Extract all of the entries and set them down verbatim.

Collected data
-- Opening Marker --

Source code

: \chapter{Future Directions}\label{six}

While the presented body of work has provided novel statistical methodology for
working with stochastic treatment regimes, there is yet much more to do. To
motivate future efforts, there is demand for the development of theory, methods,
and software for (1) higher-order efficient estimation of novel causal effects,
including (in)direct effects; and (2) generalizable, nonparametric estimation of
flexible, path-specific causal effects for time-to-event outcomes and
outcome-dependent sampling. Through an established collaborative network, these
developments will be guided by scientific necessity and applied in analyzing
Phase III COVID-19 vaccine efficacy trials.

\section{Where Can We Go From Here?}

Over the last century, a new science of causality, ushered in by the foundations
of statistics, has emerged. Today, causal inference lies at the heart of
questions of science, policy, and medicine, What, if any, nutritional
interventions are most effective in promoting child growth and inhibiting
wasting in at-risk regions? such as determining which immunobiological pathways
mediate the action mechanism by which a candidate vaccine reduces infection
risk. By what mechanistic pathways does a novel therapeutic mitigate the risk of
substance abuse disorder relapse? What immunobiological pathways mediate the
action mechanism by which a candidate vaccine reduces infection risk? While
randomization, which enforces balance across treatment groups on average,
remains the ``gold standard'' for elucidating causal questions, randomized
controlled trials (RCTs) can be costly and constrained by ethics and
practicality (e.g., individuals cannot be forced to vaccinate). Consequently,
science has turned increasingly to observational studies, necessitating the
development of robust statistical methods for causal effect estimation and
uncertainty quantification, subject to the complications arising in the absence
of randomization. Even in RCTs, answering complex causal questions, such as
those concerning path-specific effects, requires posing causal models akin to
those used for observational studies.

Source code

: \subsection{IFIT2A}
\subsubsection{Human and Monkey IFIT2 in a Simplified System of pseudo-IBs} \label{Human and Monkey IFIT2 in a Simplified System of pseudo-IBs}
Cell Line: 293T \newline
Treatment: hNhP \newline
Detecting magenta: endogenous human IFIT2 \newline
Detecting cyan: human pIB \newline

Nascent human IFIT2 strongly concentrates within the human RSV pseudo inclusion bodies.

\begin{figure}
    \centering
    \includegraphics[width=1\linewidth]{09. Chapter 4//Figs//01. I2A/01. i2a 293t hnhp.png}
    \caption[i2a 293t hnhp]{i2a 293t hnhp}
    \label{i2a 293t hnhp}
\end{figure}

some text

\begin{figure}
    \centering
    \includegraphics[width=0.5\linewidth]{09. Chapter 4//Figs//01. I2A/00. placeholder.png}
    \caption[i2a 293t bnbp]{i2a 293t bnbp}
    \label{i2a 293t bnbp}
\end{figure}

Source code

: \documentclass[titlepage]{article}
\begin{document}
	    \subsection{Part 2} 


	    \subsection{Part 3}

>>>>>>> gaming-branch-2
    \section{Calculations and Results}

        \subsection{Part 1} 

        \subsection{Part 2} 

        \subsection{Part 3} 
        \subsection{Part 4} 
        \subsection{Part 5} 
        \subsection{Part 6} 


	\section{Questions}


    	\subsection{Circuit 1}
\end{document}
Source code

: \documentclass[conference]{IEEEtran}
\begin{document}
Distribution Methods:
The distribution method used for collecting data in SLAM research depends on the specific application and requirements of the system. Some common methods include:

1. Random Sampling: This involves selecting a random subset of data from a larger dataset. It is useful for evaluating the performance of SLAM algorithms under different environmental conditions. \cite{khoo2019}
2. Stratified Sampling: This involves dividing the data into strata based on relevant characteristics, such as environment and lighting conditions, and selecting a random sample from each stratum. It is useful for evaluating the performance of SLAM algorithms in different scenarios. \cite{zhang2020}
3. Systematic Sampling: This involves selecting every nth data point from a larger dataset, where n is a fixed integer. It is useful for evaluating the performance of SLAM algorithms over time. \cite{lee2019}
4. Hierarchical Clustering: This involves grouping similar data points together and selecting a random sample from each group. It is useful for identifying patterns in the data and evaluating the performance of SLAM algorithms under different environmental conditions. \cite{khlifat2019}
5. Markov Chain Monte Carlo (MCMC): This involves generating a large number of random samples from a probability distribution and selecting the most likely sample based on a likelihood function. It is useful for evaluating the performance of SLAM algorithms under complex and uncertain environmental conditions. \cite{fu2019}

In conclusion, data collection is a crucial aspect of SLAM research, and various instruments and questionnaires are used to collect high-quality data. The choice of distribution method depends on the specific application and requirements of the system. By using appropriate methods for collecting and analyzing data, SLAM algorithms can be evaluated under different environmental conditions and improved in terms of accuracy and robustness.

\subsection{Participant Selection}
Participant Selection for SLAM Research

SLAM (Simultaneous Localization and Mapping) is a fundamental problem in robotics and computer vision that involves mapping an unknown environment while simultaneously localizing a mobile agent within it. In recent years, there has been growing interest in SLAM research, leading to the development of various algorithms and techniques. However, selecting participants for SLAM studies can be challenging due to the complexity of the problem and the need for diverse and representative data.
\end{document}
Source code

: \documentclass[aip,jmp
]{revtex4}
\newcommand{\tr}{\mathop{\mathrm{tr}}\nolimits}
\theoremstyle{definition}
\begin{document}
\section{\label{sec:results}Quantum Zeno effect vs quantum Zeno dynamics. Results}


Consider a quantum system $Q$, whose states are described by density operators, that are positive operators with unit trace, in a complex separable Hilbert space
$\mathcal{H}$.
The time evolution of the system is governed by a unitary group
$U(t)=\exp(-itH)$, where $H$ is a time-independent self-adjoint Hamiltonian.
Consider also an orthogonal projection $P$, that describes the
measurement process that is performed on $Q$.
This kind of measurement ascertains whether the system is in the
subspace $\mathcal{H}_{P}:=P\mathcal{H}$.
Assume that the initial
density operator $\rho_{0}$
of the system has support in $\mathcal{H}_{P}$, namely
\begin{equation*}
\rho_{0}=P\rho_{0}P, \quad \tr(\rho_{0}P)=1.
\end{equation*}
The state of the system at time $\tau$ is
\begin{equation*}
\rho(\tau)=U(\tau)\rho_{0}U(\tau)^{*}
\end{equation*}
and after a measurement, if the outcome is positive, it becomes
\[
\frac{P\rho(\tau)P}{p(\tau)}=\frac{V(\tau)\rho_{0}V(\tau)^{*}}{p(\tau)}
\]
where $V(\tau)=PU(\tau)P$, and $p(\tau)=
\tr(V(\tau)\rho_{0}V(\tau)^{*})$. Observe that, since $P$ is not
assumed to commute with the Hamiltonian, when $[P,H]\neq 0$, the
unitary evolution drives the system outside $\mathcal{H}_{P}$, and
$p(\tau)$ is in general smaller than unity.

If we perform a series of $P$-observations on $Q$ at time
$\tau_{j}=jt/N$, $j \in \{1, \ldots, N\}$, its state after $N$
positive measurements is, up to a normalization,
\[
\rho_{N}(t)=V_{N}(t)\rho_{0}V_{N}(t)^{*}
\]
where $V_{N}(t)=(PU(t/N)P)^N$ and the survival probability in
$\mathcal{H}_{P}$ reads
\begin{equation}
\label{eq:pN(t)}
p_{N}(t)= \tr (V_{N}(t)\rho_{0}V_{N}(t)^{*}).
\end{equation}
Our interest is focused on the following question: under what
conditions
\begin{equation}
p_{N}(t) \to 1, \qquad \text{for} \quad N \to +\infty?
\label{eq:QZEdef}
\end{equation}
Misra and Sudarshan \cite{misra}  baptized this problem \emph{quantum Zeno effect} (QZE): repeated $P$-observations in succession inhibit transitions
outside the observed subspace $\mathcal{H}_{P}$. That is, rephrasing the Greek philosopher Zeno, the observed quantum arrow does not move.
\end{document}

-- Closing Marker --

SOLUTION FOR THIS TASK:
Source code

: \chapter{Future Directions}\label{six}

While the presented body of work has provided novel statistical methodology for
working with stochastic treatment regimes, there is yet much more to do. To
motivate future efforts, there is demand for the development of theory, methods,
and software for (1) higher-order efficient estimation of novel causal effects,
including (in)direct effects; and (2) generalizable, nonparametric estimation of
flexible, path-specific causal effects for time-to-event outcomes and
outcome-dependent sampling. Through an established collaborative network, these
developments will be guided by scientific necessity and applied in analyzing
Phase III COVID-19 vaccine efficacy trials.

\section{Where Can We Go From Here?}

Over the last century, a new science of causality, ushered in by the foundations
of statistics, has emerged. Today, causal inference lies at the heart of
questions of science, policy, and medicine, What, if any, nutritional
interventions are most effective in promoting child growth and inhibiting
wasting in at-risk regions? such as determining which immunobiological pathways
mediate the action mechanism by which a candidate vaccine reduces infection
risk. By what mechanistic pathways does a novel therapeutic mitigate the risk of
substance abuse disorder relapse? What immunobiological pathways mediate the
action mechanism by which a candidate vaccine reduces infection risk? While
randomization, which enforces balance across treatment groups on average,
remains the ``gold standard'' for elucidating causal questions, randomized
controlled trials (RCTs) can be costly and constrained by ethics and
practicality (e.g., individuals cannot be forced to vaccinate). Consequently,
science has turned increasingly to observational studies, necessitating the
development of robust statistical methods for causal effect estimation and
uncertainty quantification, subject to the complications arising in the absence
of randomization. Even in RCTs, answering complex causal questions, such as
those concerning path-specific effects, requires posing causal models akin to
those used for observational studies.

Source code

: \subsection{IFIT2A}
\subsubsection{Human and Monkey IFIT2 in a Simplified System of pseudo-IBs} \label{Human and Monkey IFIT2 in a Simplified System of pseudo-IBs}
Cell Line: 293T \newline
Treatment: hNhP \newline
Detecting magenta: endogenous human IFIT2 \newline
Detecting cyan: human pIB \newline

Nascent human IFIT2 strongly concentrates within the human RSV pseudo inclusion bodies.

\begin{figure}
    \centering
    \includegraphics[width=1\linewidth]{09. Chapter 4//Figs//01. I2A/01. i2a 293t hnhp.png}
    \caption[i2a 293t hnhp]{i2a 293t hnhp}
    \label{i2a 293t hnhp}
\end{figure}

some text

\begin{figure}
    \centering
    \includegraphics[width=0.5\linewidth]{09. Chapter 4//Figs//01. I2A/00. placeholder.png}
    \caption[i2a 293t bnbp]{i2a 293t bnbp}
    \label{i2a 293t bnbp}
\end{figure}

Source code

: \documentclass[titlepage]{article}
\begin{document}
	    \subsection{Part 2} 


	    \subsection{Part 3}

>>>>>>> gaming-branch-2
    \section{Calculations and Results}

        \subsection{Part 1} 

        \subsection{Part 2} 

        \subsection{Part 3} 
        \subsection{Part 4} 
        \subsection{Part 5} 
        \subsection{Part 6} 


	\section{Questions}


    	\subsection{Circuit 1}
\end{document}
Source code

: \documentclass[conference]{IEEEtran}
\begin{document}
Distribution Methods:
The distribution method used for collecting data in SLAM research depends on the specific application and requirements of the system. Some common methods include:

1. Random Sampling: This involves selecting a random subset of data from a larger dataset. It is useful for evaluating the performance of SLAM algorithms under different environmental conditions. \cite{khoo2019}
2. Stratified Sampling: This involves dividing the data into strata based on relevant characteristics, such as environment and lighting conditions, and selecting a random sample from each stratum. It is useful for evaluating the performance of SLAM algorithms in different scenarios. \cite{zhang2020}
3. Systematic Sampling: This involves selecting every nth data point from a larger dataset, where n is a fixed integer. It is useful for evaluating the performance of SLAM algorithms over time. \cite{lee2019}
4. Hierarchical Clustering: This involves grouping similar data points together and selecting a random sample from each group. It is useful for identifying patterns in the data and evaluating the performance of SLAM algorithms under different environmental conditions. \cite{khlifat2019}
5. Markov Chain Monte Carlo (MCMC): This involves generating a large number of random samples from a probability distribution and selecting the most likely sample based on a likelihood function. It is useful for evaluating the performance of SLAM algorithms under complex and uncertain environmental conditions. \cite{fu2019}

In conclusion, data collection is a crucial aspect of SLAM research, and various instruments and questionnaires are used to collect high-quality data. The choice of distribution method depends on the specific application and requirements of the system. By using appropriate methods for collecting and analyzing data, SLAM algorithms can be evaluated under different environmental conditions and improved in terms of accuracy and robustness.

\subsection{Participant Selection}
Participant Selection for SLAM Research

SLAM (Simultaneous Localization and Mapping) is a fundamental problem in robotics and computer vision that involves mapping an unknown environment while simultaneously localizing a mobile agent within it. In recent years, there has been growing interest in SLAM research, leading to the development of various algorithms and techniques. However, selecting participants for SLAM studies can be challenging due to the complexity of the problem and the need for diverse and representative data.
\end{document}
Source code

: \documentclass[aip,jmp
]{revtex4}
\newcommand{\tr}{\mathop{\mathrm{tr}}\nolimits}
\theoremstyle{definition}
\begin{document}
\section{\label{sec:results}Quantum Zeno effect vs quantum Zeno dynamics. Results}


Consider a quantum system $Q$, whose states are described by density operators, that are positive operators with unit trace, in a complex separable Hilbert space
$\mathcal{H}$.
The time evolution of the system is governed by a unitary group
$U(t)=\exp(-itH)$, where $H$ is a time-independent self-adjoint Hamiltonian.
Consider also an orthogonal projection $P$, that describes the
measurement process that is performed on $Q$.
This kind of measurement ascertains whether the system is in the
subspace $\mathcal{H}_{P}:=P\mathcal{H}$.
Assume that the initial
density operator $\rho_{0}$
of the system has support in $\mathcal{H}_{P}$, namely
\begin{equation*}
\rho_{0}=P\rho_{0}P, \quad \tr(\rho_{0}P)=1.
\end{equation*}
The state of the system at time $\tau$ is
\begin{equation*}
\rho(\tau)=U(\tau)\rho_{0}U(\tau)^{*}
\end{equation*}
and after a measurement, if the outcome is positive, it becomes
\[
\frac{P\rho(\tau)P}{p(\tau)}=\frac{V(\tau)\rho_{0}V(\tau)^{*}}{p(\tau)}
\]
where $V(\tau)=PU(\tau)P$, and $p(\tau)=
\tr(V(\tau)\rho_{0}V(\tau)^{*})$. Observe that, since $P$ is not
assumed to commute with the Hamiltonian, when $[P,H]\neq 0$, the
unitary evolution drives the system outside $\mathcal{H}_{P}$, and
$p(\tau)$ is in general smaller than unity.

If we perform a series of $P$-observations on $Q$ at time
$\tau_{j}=jt/N$, $j \in \{1, \ldots, N\}$, its state after $N$
positive measurements is, up to a normalization,
\[
\rho_{N}(t)=V_{N}(t)\rho_{0}V_{N}(t)^{*}
\]
where $V_{N}(t)=(PU(t/N)P)^N$ and the survival probability in
$\mathcal{H}_{P}$ reads
\begin{equation}
\label{eq:pN(t)}
p_{N}(t)= \tr (V_{N}(t)\rho_{0}V_{N}(t)^{*}).
\end{equation}
Our interest is focused on the following question: under what
conditions
\begin{equation}
p_{N}(t) \to 1, \qquad \text{for} \quad N \to +\infty?
\label{eq:QZEdef}
\end{equation}
Misra and Sudarshan \cite{misra}  baptized this problem \emph{quantum Zeno effect} (QZE): repeated $P$-observations in succession inhibit transitions
outside the observed subspace $\mathcal{H}_{P}$. That is, rephrasing the Greek philosopher Zeno, the observed quantum arrow does not move.
\end{document}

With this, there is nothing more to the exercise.